[What you are asked to do] For this task, output exactly the lines of the material below starting at the line with "## Trabalho 2 de Inteligência Artificial" and ending at the line with "format is ical"; pictures are to be excluded.

⟨

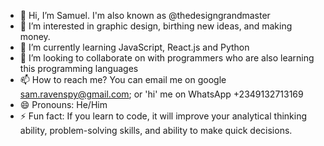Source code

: - 👋 Hi, I’m Samuel. I'm also known as @thedesigngrandmaster
- 👀 I’m interested in graphic design, birthing new ideas, and making money.
- 🌱 I’m currently learning JavaScript, React.js and Python
- 💞️ I’m looking to collaborate on with programmers who are also learning this programming languages 
- 📫 How to reach me? You can email me on google sam.ravenspy@gmail.com; or 'hi' me on WhatsApp +2349132713169
- 😄 Pronouns: He/Him
- ⚡ Fun fact: If you learn to code, it will improve your analytical thinking ability, problem-solving skills, and ability to make quick decisions.
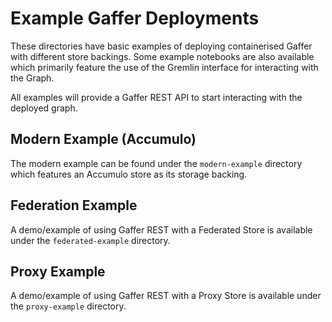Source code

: # Example Gaffer Deployments

These directories have basic examples of deploying containerised Gaffer with
different store backings. Some example notebooks are also available which
primarily feature the use of the Gremlin interface for interacting with the
Graph.

All examples will provide a Gaffer REST API to start interacting with the
deployed graph.

## Modern Example (Accumulo)

The modern example can be found under the `modern-example` directory which
features an Accumulo store as its storage backing.

## Federation Example

A demo/example of using Gaffer REST with a Federated Store is available under
the `federated-example` directory.

## Proxy Example

A demo/example of using Gaffer REST with a Proxy Store is available under the
`proxy-example` directory.
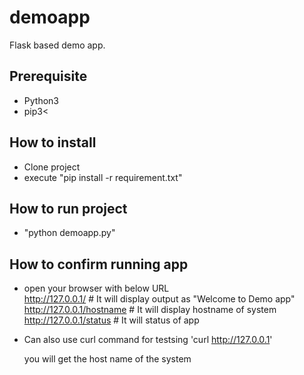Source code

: # demoapp
Flask based demo app.

## Prerequisite
 - Python3
 - pip3<

## How to install
- Clone project 
- execute "pip install -r requirement.txt"

## How to run project 
- "python demoapp.py"

## How to confirm running app
- open your browser with below URL <br />
    http://127.0.0.1/           # It will display output as "Welcome to Demo app" <br />
    http://127.0.0.1/hostname   # It will display hostname of system <br />
    http://127.0.0.1/status     # It will status of app <br />

- Can also use curl command for testsing
  'curl http://127.0.0.1'

    you will get the host name of the system 
       
       
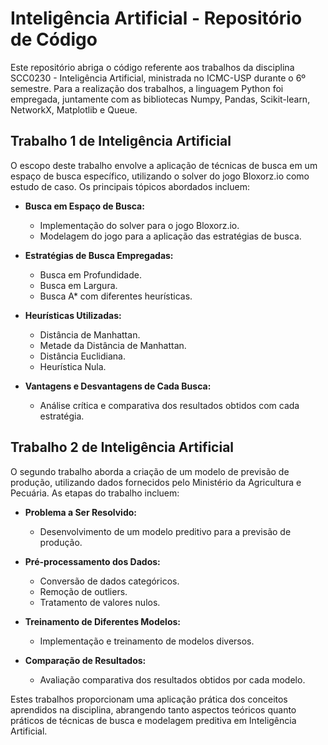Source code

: # Inteligência Artificial - Repositório de Código

Este repositório abriga o código referente aos trabalhos da disciplina SCC0230 - Inteligência Artificial, ministrada no ICMC-USP durante o 6º semestre. Para a realização dos trabalhos, a linguagem Python foi empregada, juntamente com as bibliotecas Numpy, Pandas, Scikit-learn, NetworkX, Matplotlib e Queue.

## Trabalho 1 de Inteligência Artificial

O escopo deste trabalho envolve a aplicação de técnicas de busca em um espaço de busca específico, utilizando o solver do jogo Bloxorz.io como estudo de caso. Os principais tópicos abordados incluem:

- **Busca em Espaço de Busca:**
  - Implementação do solver para o jogo Bloxorz.io.
  - Modelagem do jogo para a aplicação das estratégias de busca.

- **Estratégias de Busca Empregadas:**
  - Busca em Profundidade.
  - Busca em Largura.
  - Busca A* com diferentes heurísticas.

- **Heurísticas Utilizadas:**
  - Distância de Manhattan.
  - Metade da Distância de Manhattan.
  - Distância Euclidiana.
  - Heurística Nula.

- **Vantagens e Desvantagens de Cada Busca:**
  - Análise crítica e comparativa dos resultados obtidos com cada estratégia.

## Trabalho 2 de Inteligência Artificial

O segundo trabalho aborda a criação de um modelo de previsão de produção, utilizando dados fornecidos pelo Ministério da Agricultura e Pecuária. As etapas do trabalho incluem:

- **Problema a Ser Resolvido:**
  - Desenvolvimento de um modelo preditivo para a previsão de produção.

- **Pré-processamento dos Dados:**
  - Conversão de dados categóricos.
  - Remoção de outliers.
  - Tratamento de valores nulos.

- **Treinamento de Diferentes Modelos:**
  - Implementação e treinamento de modelos diversos.

- **Comparação de Resultados:**
  - Avaliação comparativa dos resultados obtidos por cada modelo.

Estes trabalhos proporcionam uma aplicação prática dos conceitos aprendidos na disciplina, abrangendo tanto aspectos teóricos quanto práticos de técnicas de busca e modelagem preditiva em Inteligência Artificial.
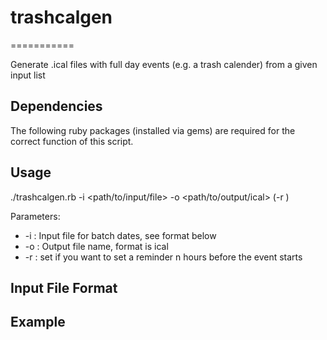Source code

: # trashcalgen
===========

Generate .ical files with full day events (e.g. a trash calender) from a given input list


## Dependencies

The following ruby packages (installed via gems) are required for the correct function of this script.

## Usage
./trashcalgen.rb -i <path/to/input/file> -o <path/to/output/ical> (-r <n>)
	
Parameters:
* -i : Input file for batch dates, see format below
* -o : Output file name, format is ical
* -r : set if you want to set a reminder n hours before the event starts	

## Input File Format

## Example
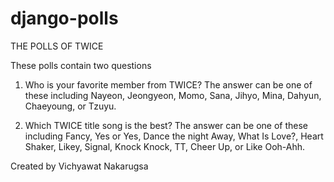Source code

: # django-polls

THE POLLS OF TWICE

These polls contain two questions
1. Who is your favorite member from TWICE?
    The answer can be one of these including Nayeon, Jeongyeon, Momo, Sana, Jihyo, Mina, Dahyun, Chaeyoung, or Tzuyu.

2. Which TWICE title song is the best?
    The answer can be one of these including Fancy, Yes or Yes, Dance the night Away, What Is Love?, Heart Shaker, Likey, Signal, Knock Knock, TT, Cheer Up, or Like Ooh-Ahh.

Created by Vichyawat Nakarugsa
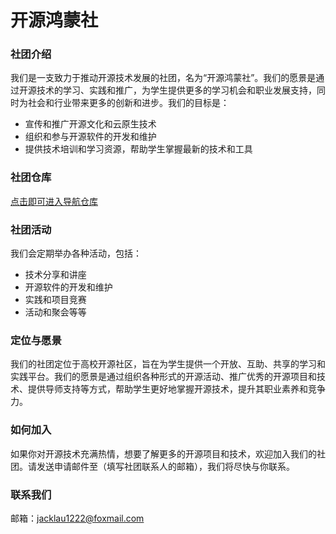 # 开源鸿蒙社

### 社团介绍

我们是一支致力于推动开源技术发展的社团，名为“开源鸿蒙社”。我们的愿景是通过开源技术的学习、实践和推广，为学生提供更多的学习机会和职业发展支持，同时为社会和行业带来更多的创新和进步。我们的目标是：
* 宣传和推广开源文化和云原生技术
* 组织和参与开源软件的开发和维护
* 提供技术培训和学习资源，帮助学生掌握最新的技术和工具

### 社团仓库

[点击即可进入导航仓库](./OSC_main)

### 社团活动
我们会定期举办各种活动，包括：

* 技术分享和讲座
* 开源软件的开发和维护
* 实践和项目竞赛
* 活动和聚会等等

### 定位与愿景

我们的社团定位于高校开源社区，旨在为学生提供一个开放、互助、共享的学习和实践平台。我们的愿景是通过组织各种形式的开源活动、推广优秀的开源项目和技术、提供导师支持等方式，帮助学生更好地掌握开源技术，提升其职业素养和竞争力。


### 如何加入

如果你对开源技术充满热情，想要了解更多的开源项目和技术，欢迎加入我们的社团。请发送申请邮件至（填写社团联系人的邮箱），我们将尽快与你联系。

### 联系我们

邮箱：jacklau1222@foxmail.com
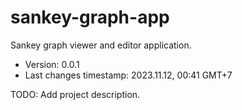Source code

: <!--
@since 2023.11.12, 00:38
@changed 2023.11.12, 00:38
-->

# sankey-graph-app

Sankey graph viewer and editor application.

- Version: 0.0.1
- Last changes timestamp: 2023.11.12, 00:41 GMT+7

TODO: Add project description.
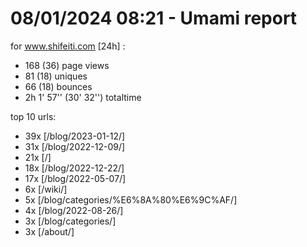 # 08/01/2024 08:21 - Umami report
for www.shifeiti.com [24h] :

 - 168 (36) page views
 - 81 (18) uniques
 - 66 (18) bounces
 - 2h 1' 57'' (30' 32'') totaltime


top 10 urls:
 - 39x [/blog/2023-01-12/]
 - 31x [/blog/2022-12-09/]
 - 21x [/]
 - 18x [/blog/2022-12-22/]
 - 17x [/blog/2022-05-07/]
 - 6x [/wiki/]
 - 5x [/blog/categories/%E6%8A%80%E6%9C%AF/]
 - 4x [/blog/2022-08-26/]
 - 3x [/blog/categories/]
 - 3x [/about/]


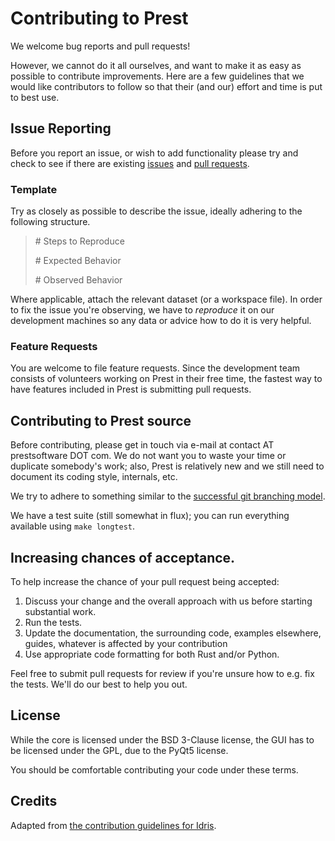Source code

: # Contributing to Prest

We welcome bug reports and pull requests!

However, we cannot do it all ourselves, and want to make it as easy as possible
to contribute improvements.  Here are a few guidelines that we would like
contributors to follow so that their (and our) effort and time is put to best
use.

## Issue Reporting

Before you report an issue, or wish to add functionality please try and check
to see if there are existing
[issues](https://github.com/prestsoftware/prest/issues) and [pull
requests](https://github.com/prestsoftware/prest/pulls).

### Template

Try as closely as possible to describe the issue, ideally adhering to the following structure.

> \# Steps to Reproduce
>
> \# Expected Behavior
> 
> \# Observed Behavior

Where applicable, attach the relevant dataset (or a workspace file). In order
to fix the issue you're observing, we have to _reproduce_ it on our development
machines so any data or advice how to do it is very helpful.

### Feature Requests

You are welcome to file feature requests. Since the development
team consists of volunteers working on Prest in their free time, the
fastest way to have features included in Prest is submitting pull requests.

## Contributing to Prest source

Before contributing, please get in touch via e-mail at contact AT prestsoftware DOT com.
We do not want you to waste your time or duplicate somebody's work;
also, Prest is relatively new and we still need to document its coding style, internals, etc.

We try to adhere to something similar to the [successful git branching
model](http://nvie.com/posts/a-successful-git-branching-model/).

We have a test suite (still somewhat in flux); you can run everything available
using `make longtest`.

## Increasing chances of acceptance.

To help increase the chance of your pull request being accepted:

1. Discuss your change and the overall approach with us before starting substantial work.
1. Run the tests.
1. Update the documentation, the surrounding code, examples elsewhere, guides, whatever is affected by your contribution
1. Use appropriate code formatting for both Rust and/or Python.

Feel free to submit pull requests for review if you're unsure how to e.g. fix
the tests.  We'll do our best to help you out.

## License

While the core is licensed under the BSD 3-Clause license, the GUI has to be
licensed under the GPL, due to the PyQt5 license.

You should be comfortable contributing your code under these terms.

## Credits

Adapted from [the contribution guidelines for Idris](https://github.com/idris-lang/Idris-dev/).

⟩

[Answer section]
## Trabalho 2 de Inteligência Artificial

O segundo trabalho aborda a criação de um modelo de previsão de produção, utilizando dados fornecidos pelo Ministério da Agricultura e Pecuária. As etapas do trabalho incluem:

- **Problema a Ser Resolvido:**
  - Desenvolvimento de um modelo preditivo para a previsão de produção.

- **Pré-processamento dos Dados:**
  - Conversão de dados categóricos.
  - Remoção de outliers.
  - Tratamento de valores nulos.

- **Treinamento de Diferentes Modelos:**
  - Implementação e treinamento de modelos diversos.

- **Comparação de Resultados:**
  - Avaliação comparativa dos resultados obtidos por cada modelo.

Estes trabalhos proporcionam uma aplicação prática dos conceitos aprendidos na disciplina, abrangendo tanto aspectos teóricos quanto práticos de técnicas de busca e modelagem preditiva em Inteligência Artificial.
Source code

: # trashcalgen
===========

Generate .ical files with full day events (e.g. a trash calender) from a given input list


## Dependencies

The following ruby packages (installed via gems) are required for the correct function of this script.

## Usage
./trashcalgen.rb -i <path/to/input/file> -o <path/to/output/ical> (-r <n>)
	
Parameters:
* -i : Input file for batch dates, see format below
* -o : Output file name, format is ical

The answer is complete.